** Your objective **
Your copy of the data should match it exactly, except that the pictures are gone.

** Material to process **

::::::

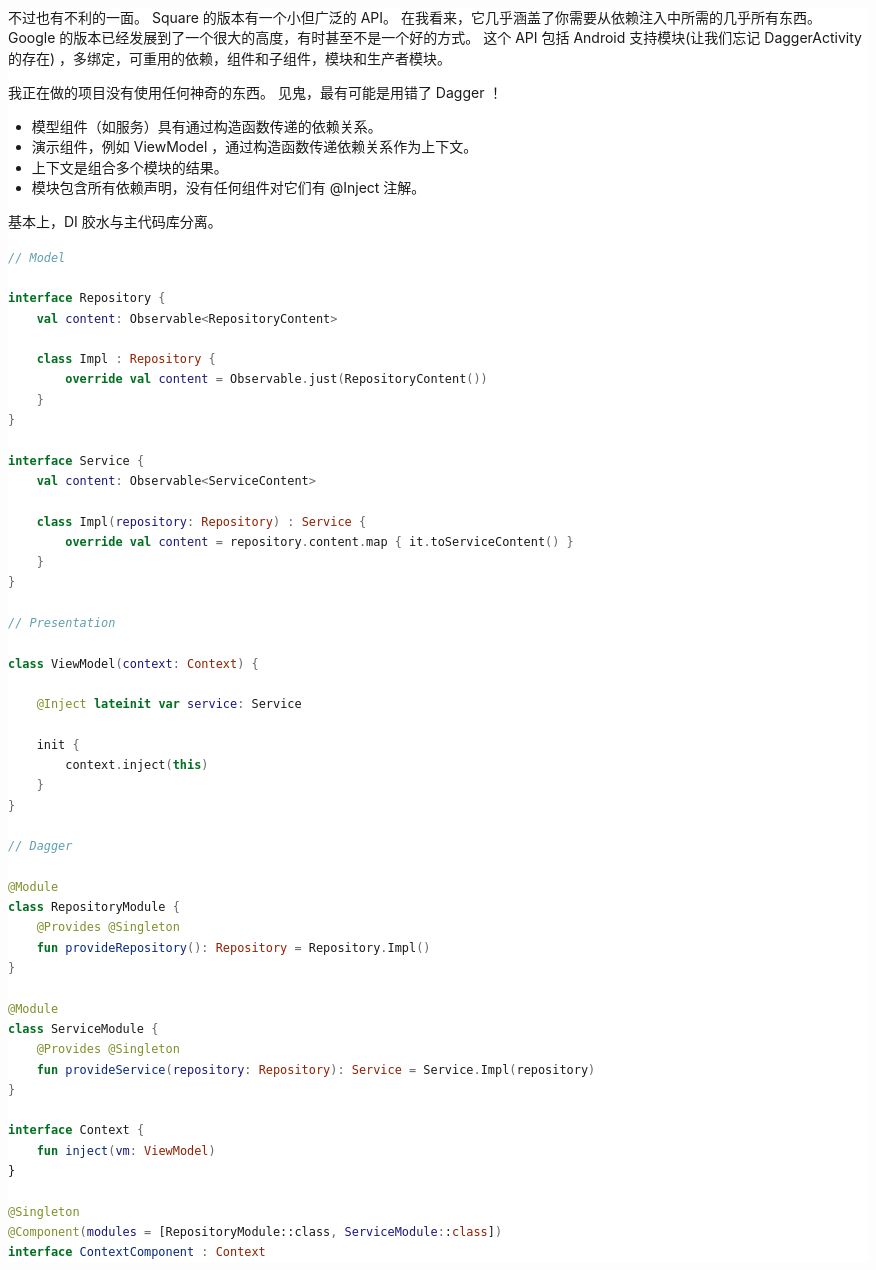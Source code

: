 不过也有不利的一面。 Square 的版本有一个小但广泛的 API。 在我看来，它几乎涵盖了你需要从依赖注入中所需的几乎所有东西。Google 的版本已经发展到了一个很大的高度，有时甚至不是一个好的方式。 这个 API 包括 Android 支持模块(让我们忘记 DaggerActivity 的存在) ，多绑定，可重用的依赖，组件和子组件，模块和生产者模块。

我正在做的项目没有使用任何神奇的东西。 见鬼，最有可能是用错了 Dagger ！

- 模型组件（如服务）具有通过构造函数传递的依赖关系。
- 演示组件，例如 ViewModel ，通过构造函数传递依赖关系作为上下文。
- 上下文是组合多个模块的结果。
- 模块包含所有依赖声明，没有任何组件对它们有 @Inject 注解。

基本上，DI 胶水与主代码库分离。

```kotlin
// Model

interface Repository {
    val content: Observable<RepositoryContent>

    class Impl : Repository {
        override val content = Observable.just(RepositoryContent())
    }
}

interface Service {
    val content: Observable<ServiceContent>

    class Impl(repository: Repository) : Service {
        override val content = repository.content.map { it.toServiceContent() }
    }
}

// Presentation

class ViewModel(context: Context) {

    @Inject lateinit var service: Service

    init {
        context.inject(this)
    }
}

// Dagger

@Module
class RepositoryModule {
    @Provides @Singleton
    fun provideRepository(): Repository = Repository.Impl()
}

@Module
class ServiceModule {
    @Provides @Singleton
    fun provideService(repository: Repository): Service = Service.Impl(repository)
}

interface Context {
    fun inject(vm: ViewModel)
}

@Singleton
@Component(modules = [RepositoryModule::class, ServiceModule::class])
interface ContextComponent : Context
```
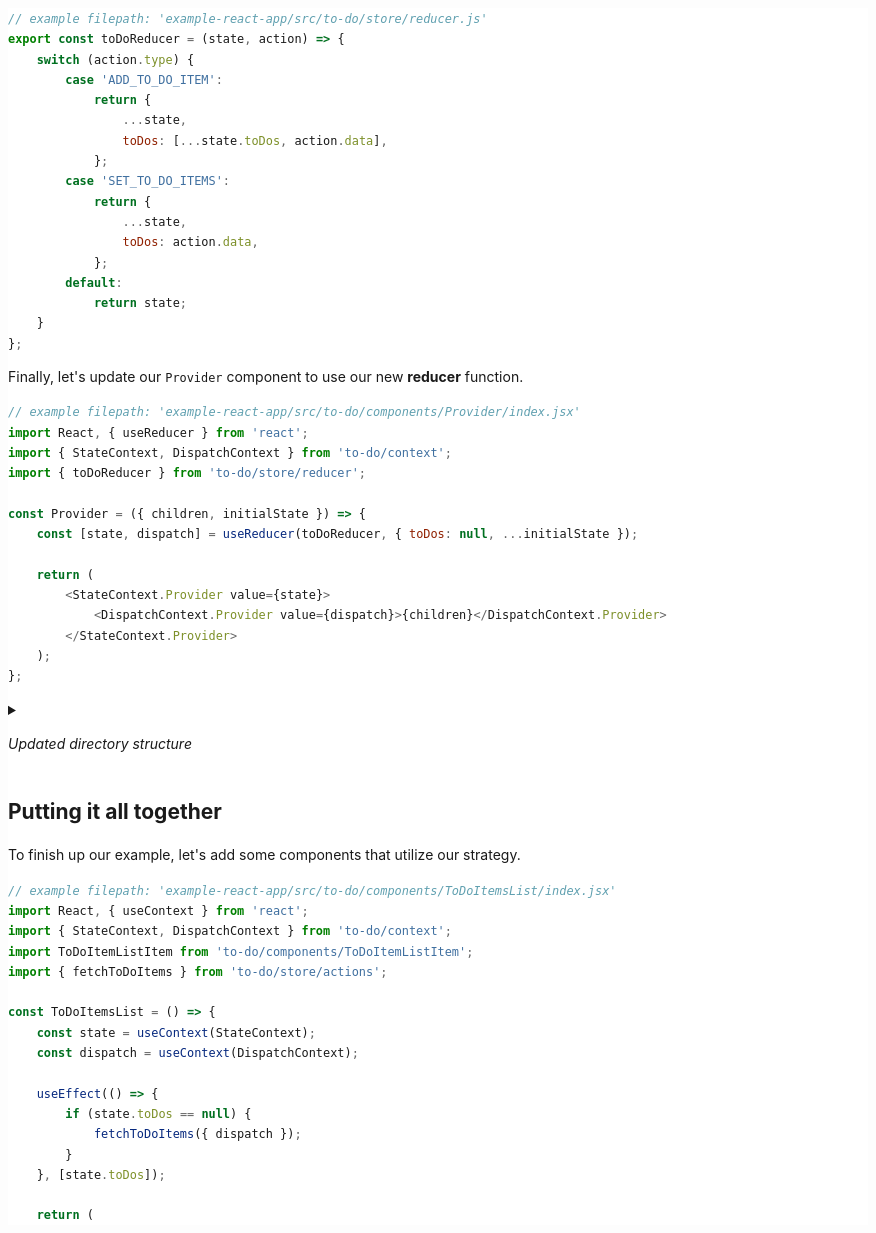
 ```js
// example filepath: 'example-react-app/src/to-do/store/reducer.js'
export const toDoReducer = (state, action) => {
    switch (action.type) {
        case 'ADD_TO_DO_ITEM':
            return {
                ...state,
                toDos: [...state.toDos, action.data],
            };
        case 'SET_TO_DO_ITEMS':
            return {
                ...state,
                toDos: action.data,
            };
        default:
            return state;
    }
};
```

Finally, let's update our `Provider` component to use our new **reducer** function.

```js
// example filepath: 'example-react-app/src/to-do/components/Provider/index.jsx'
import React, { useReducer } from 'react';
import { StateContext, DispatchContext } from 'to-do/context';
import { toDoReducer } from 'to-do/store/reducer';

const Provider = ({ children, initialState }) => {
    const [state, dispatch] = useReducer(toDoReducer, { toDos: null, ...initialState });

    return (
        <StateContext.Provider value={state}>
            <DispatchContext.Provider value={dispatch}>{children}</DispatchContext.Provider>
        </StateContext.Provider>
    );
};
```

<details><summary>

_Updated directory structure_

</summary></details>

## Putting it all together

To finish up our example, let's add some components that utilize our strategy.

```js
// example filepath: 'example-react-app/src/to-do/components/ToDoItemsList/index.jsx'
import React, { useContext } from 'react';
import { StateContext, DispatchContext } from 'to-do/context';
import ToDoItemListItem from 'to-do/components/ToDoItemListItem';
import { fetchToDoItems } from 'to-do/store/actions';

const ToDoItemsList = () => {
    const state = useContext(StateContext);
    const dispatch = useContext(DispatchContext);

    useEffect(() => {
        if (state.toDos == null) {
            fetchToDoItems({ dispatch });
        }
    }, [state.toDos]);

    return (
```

::::::

** Reply **
Source code

: 不过也有不利的一面。 Square 的版本有一个小但广泛的 API。 在我看来，它几乎涵盖了你需要从依赖注入中所需的几乎所有东西。Google 的版本已经发展到了一个很大的高度，有时甚至不是一个好的方式。 这个 API 包括 Android 支持模块(让我们忘记 DaggerActivity 的存在) ，多绑定，可重用的依赖，组件和子组件，模块和生产者模块。

我正在做的项目没有使用任何神奇的东西。 见鬼，最有可能是用错了 Dagger ！

- 模型组件（如服务）具有通过构造函数传递的依赖关系。
- 演示组件，例如 ViewModel ，通过构造函数传递依赖关系作为上下文。
- 上下文是组合多个模块的结果。
- 模块包含所有依赖声明，没有任何组件对它们有 @Inject 注解。

基本上，DI 胶水与主代码库分离。

```kotlin
// Model

interface Repository {
    val content: Observable<RepositoryContent>

    class Impl : Repository {
        override val content = Observable.just(RepositoryContent())
    }
}

interface Service {
    val content: Observable<ServiceContent>

    class Impl(repository: Repository) : Service {
        override val content = repository.content.map { it.toServiceContent() }
    }
}

// Presentation

class ViewModel(context: Context) {

    @Inject lateinit var service: Service

    init {
        context.inject(this)
    }
}

// Dagger

@Module
class RepositoryModule {
    @Provides @Singleton
    fun provideRepository(): Repository = Repository.Impl()
}

@Module
class ServiceModule {
    @Provides @Singleton
    fun provideService(repository: Repository): Service = Service.Impl(repository)
}

interface Context {
    fun inject(vm: ViewModel)
}

@Singleton
@Component(modules = [RepositoryModule::class, ServiceModule::class])
interface ContextComponent : Context
```
 ```js
// example filepath: 'example-react-app/src/to-do/store/reducer.js'
export const toDoReducer = (state, action) => {
    switch (action.type) {
        case 'ADD_TO_DO_ITEM':
            return {
                ...state,
                toDos: [...state.toDos, action.data],
            };
        case 'SET_TO_DO_ITEMS':
            return {
                ...state,
                toDos: action.data,
            };
        default:
            return state;
    }
};
```

Finally, let's update our `Provider` component to use our new **reducer** function.

```js
// example filepath: 'example-react-app/src/to-do/components/Provider/index.jsx'
import React, { useReducer } from 'react';
import { StateContext, DispatchContext } from 'to-do/context';
import { toDoReducer } from 'to-do/store/reducer';

const Provider = ({ children, initialState }) => {
    const [state, dispatch] = useReducer(toDoReducer, { toDos: null, ...initialState });

    return (
        <StateContext.Provider value={state}>
            <DispatchContext.Provider value={dispatch}>{children}</DispatchContext.Provider>
        </StateContext.Provider>
    );
};
```

<details><summary>

_Updated directory structure_

</summary></details>

## Putting it all together

To finish up our example, let's add some components that utilize our strategy.

```js
// example filepath: 'example-react-app/src/to-do/components/ToDoItemsList/index.jsx'
import React, { useContext } from 'react';
import { StateContext, DispatchContext } from 'to-do/context';
import ToDoItemListItem from 'to-do/components/ToDoItemListItem';
import { fetchToDoItems } from 'to-do/store/actions';

const ToDoItemsList = () => {
    const state = useContext(StateContext);
    const dispatch = useContext(DispatchContext);

    useEffect(() => {
        if (state.toDos == null) {
            fetchToDoItems({ dispatch });
        }
    }, [state.toDos]);

    return (
```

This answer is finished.